Pour Hayek, dans une situation de complexité aussi forte que la nôtre, aucun État ne peut assurer l'ordre économique. La « prétention à la connaissance », c'est-à-dire la volonté de nos dirigeants d'ignorer leur propre ignorance, afin d'intervenir toujours plus, est la source du déclin des économies capitalistes occidentales. Tel est le message hayekien adressé par Milei dans son discours de Davos.

Face à la « caste »

Cette situation d'interventionnisme discrétionnaire, gouverné par les rapports de forces institutionnels, serait aussi le fruit d'un clientélisme politique : un soutien électoral qui se monnaye en échange de subsides, de protections, de revenus arbitrairement accordés par les autorités publiques et les banques centrales. Des individus se coaliseraient pour obtenir de l'État un niveau de richesses qu'ils sont incapables de réaliser par leurs propres efforts productifs.

À Davos, Milei a dénoncé des castes privilégiées et parasitaires qui se drapent d'une identité communautaire pour légitimer leurs revendications :

« Ne vous laissez pas intimider ni par la caste politique ni par les parasites qui vivent de l'État. Ne vous soumettez pas à une classe politique qui ne cherche qu'à se perpétuer au pouvoir et à maintenir ses privilèges. »
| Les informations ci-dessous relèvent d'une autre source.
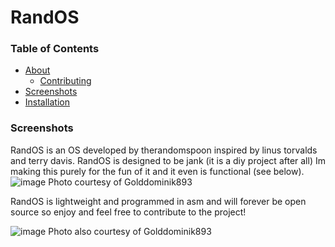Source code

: # RandOS

### Table of Contents

* [About](#about)
  - [Contributing](#contribution)
* [Screenshots](#screenshots)
* [Installation](#installation)

### Screenshots

RandOS is an OS developed by therandomspoon inspired by linus torvalds and terry davis. RandOS is designed to be jank (it is a diy project after all) Im making this purely for the fun of it and it even is functional (see below). 
![image](https://github.com/therandomspoon/RandOS/assets/107148755/df4600b8-825d-443a-8fe7-564b7770776f)
Photo courtesy of Golddominik893

RandOS is lightweight and programmed in asm and will forever be open source so enjoy and feel free to contribute to the project!

![image](https://github.com/therandomspoon/RandOS/assets/107148755/10f79f38-281b-4690-8d9d-03b534aa7382)
Photo also courtesy of Golddominik893
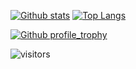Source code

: [![Github stats](https://github-readme-stats.vercel.app/api?username=Piterden&hide_border=true&count_private=true&show_icons=true&theme=vision-friendly-dark&include_all_commits=true)](https://github.com/anuraghazra/github-readme-stats) [![Top Langs](https://github-readme-stats.vercel.app/api/top-langs/?username=Piterden&hide=smarty,java,actionscript&hide_border=true&theme=vision-friendly-dark&langs_count=10&layout=compact)](https://github.com/anuraghazra/github-readme-stats)

[![Github profile_trophy](https://github-profile-trophy.vercel.app/?username=piterden&theme=dracula&row=2&column=4&no-bg=true&margin-h=15&margin-w=15)](https://github.com/ryo-ma/github-profile-trophy)

![visitors](https://visitor-badge.glitch.me/badge?page_id=Piterden.Piterden) 
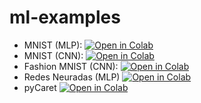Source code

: # ml-examples

- MNIST (MLP): [![Open in Colab](https://colab.research.google.com/assets/colab-badge.svg)](https://colab.research.google.com/github/BernardoAflalo/ml-examples/blob/main/mnist/example_mnist.ipynb)
- MNIST (CNN): [![Open in Colab](https://colab.research.google.com/assets/colab-badge.svg)](https://colab.research.google.com/github/BernardoAflalo/ml-examples/blob/main/mnist-cnn/example_mnist_cnn.ipynb)
- Fashion MNIST (CNN): [![Open in Colab](https://colab.research.google.com/assets/colab-badge.svg)](https://colab.research.google.com/github/BernardoAflalo/ml-examples/blob/main/fashion-mnist/fashion-mnist.ipynb)
- Redes Neuradas (MLP) [![Open in Colab](https://colab.research.google.com/assets/colab-badge.svg)](https://colab.research.google.com/github/BernardoAflalo/ml-examples/blob/main/redes-neuradas/Redes_Neuradas.ipynb)
- pyCaret [![Open in Colab](https://colab.research.google.com/assets/colab-badge.svg)](https://colab.research.google.com/github/BernardoAflalo/ml-examples/blob/main/pycaret/Pycaret.ipynb)
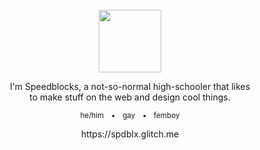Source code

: <br/>
<br/>
<br/>

<p align="center">
  <img width="100" src="https://cdn.glitch.com/156fb39e-f058-4c13-9fda-970d6472ba0e%2F60a05ef4c0ef3fe43e8d65a36cd872bb.png?v=1632491492049">
</p>

<p align="center">
  I'm Speedblocks, a not-so-normal high-schooler that likes
  <br />
  to make stuff on the web and design cool things.
</p>
<p align="center">
  <sup>he/him&emsp;•&emsp;gay&emsp;•&emsp;femboy</sup>
</p>

<p align="center">
  https://spdblx.glitch.me
</p>

<br/>
<br/>
<br/>
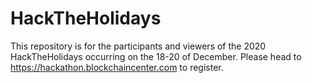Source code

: # HackTheHolidays
This repository is for the participants and viewers of the 2020 HackTheHolidays occurring on the 18-20 of December. Please head to https://hackathon.blockchaincenter.com to register.
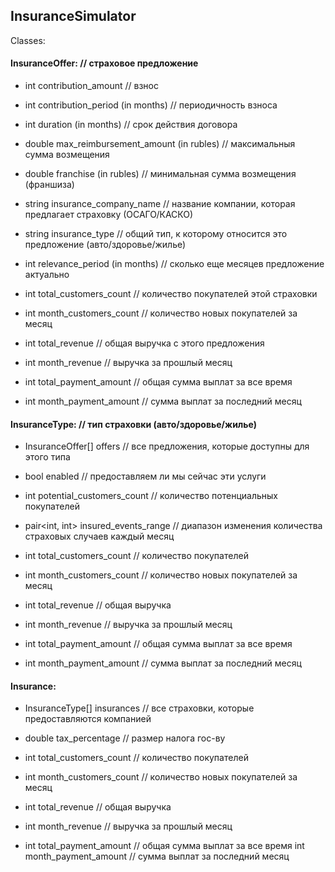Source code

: ## InsuranceSimulator

Classes:

#### InsuranceOffer: // страховое предложение
 * int contribution_amount // взнос
 * int contribution_period (in months) // периодичность взноса
 * int duration (in months) // срок действия договора
 * double max_reimbursement_amount (in rubles) // максимальныя сумма возмещения
 * double franchise (in rubles) // минимальная сумма возмещения (франшиза)
 * string insurance_company_name // название компании, которая предлагает страховку (ОСАГО/КАСКО)
 * string insurance_type // общий тип, к которому относится это предложение (авто/здоровье/жилье)
 * int relevance_period (in months) // сколько еще месяцев предложение актуально

 * int total_customers_count // количество покупателей этой страховки
 * int month_customers_count // количество новых покупателей за месяц
 * int total_revenue // общая выручка с этого предложения
 * int month_revenue // выручка за прошлый месяц
 * int total_payment_amount // общая сумма выплат за все время
 * int month_payment_amount // сумма выплат за последний месяц
 

#### InsuranceType: // тип страховки (авто/здоровье/жилье)
 * InsuranceOffer[] offers // все предложения, которые доступны для этого типа
 * bool enabled // предоставляем ли мы сейчас эти услуги
 * int potential_customers_count // количество потенциальных покупателей
 * pair<int, int> insured_events_range // диапазон изменения количества страховых случаев каждый месяц

 * int total_customers_count // количество покупателей
 * int month_customers_count // количество новых покупателей за месяц
 * int total_revenue // общая выручка
 * int month_revenue // выручка за прошлый месяц
 * int total_payment_amount // общая сумма выплат за все время
 * int month_payment_amount // сумма выплат за последний месяц


#### Insurance:
 * InsuranceType[] insurances // все страховки, которые предоставляются компанией
 * double tax_percentage // размер налога гос-ву
 
 * int total_customers_count // количество покупателей
 * int month_customers_count // количество новых покупателей за месяц
 * int total_revenue // общая выручка
 * int month_revenue // выручка за прошлый месяц
 * int total_payment_amount // общая сумма выплат за все время
 int month_payment_amount // сумма выплат за последний месяц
Ces groupes se serviraient idéologiquement auprès de l'opinion du concept de justice sociale (qui pour, Hayek n'est rien d'autre qu'un mirage car impossible à définir objectivement) pour transférer dans leurs poches une richesse créée par autrui. Ce système de prédation encourage ses victimes à s'organiser eux-mêmes en communautés revendicatrices pour échapper à la spoliation.

Sous le prétexte d'une plus grande égalité, chacun finit par voler tout le monde, dans une forme de parasitisme destructeur du lien social. En étouffant la création de valeur, cette redistribution généralisée animée par la recherche de rentes (le rent-seeking) conduit tout droit l'économie dans des trappes à pauvreté, thèse que nous reprenons dans un ouvrage récent.

« Héros de l'économie moderne »

Pour Hayek, la solution passe par un strict retour à l'État de droit, et au rétablissement d'un marché libre, véritablement efficace car inspiré par l'esprit entrepreneurial. En effet, le marché n'est rien d'autre que l'expression monétaire des échanges individuels réalisés grâce aux découvertes des entrepreneurs.

Milei cite volontiers Israel Kirzner, un disciple de Hayek, qui explique que les entrepreneurs sont la clef de voûte d'une concurrence définie comme une procédure de découverte :

« Les partisans de la justice sociale partent de l'idée que l'ensemble de l'économie est un gâteau qui peut être partagé différemment, mais ce gâteau n'est pas donné, c'est une richesse qui est générée dans ce qu'Israël Kirzner appelle un "processus de découverte". Si le bien ou le service offert par une entreprise n'est pas désiré, cette entreprise fait faillite, à moins qu'elle ne s'adapte à la demande du marché. Si elle fabrique un produit de bonne qualité à un prix attractif, elle se portera bien et produira davantage. Le marché est donc un processus de découverte dans lequel le capitaliste trouve la bonne direction au fur et à mesure. »

En débusquant les opportunités cachées, en ajustant en permanence les activités de la façon la plus décentralisée possible à l'évolution des savoirs et des besoins, les entrepreneurs seraient les « héros de l'économie moderne », comme le proclamait aussi Ayn Rand, autre compagne de route de l'école autrichienne.

Tous ces auteurs défendent la « fertilité de la liberté » : l'information véhiculée par le marché à travers les découvertes entrepreneuriales encourage une complexité des activités et un niveau de division du travail qui est l'unique manière de faire survivre et cohabiter pacifiquement des populations sur une grande échelle.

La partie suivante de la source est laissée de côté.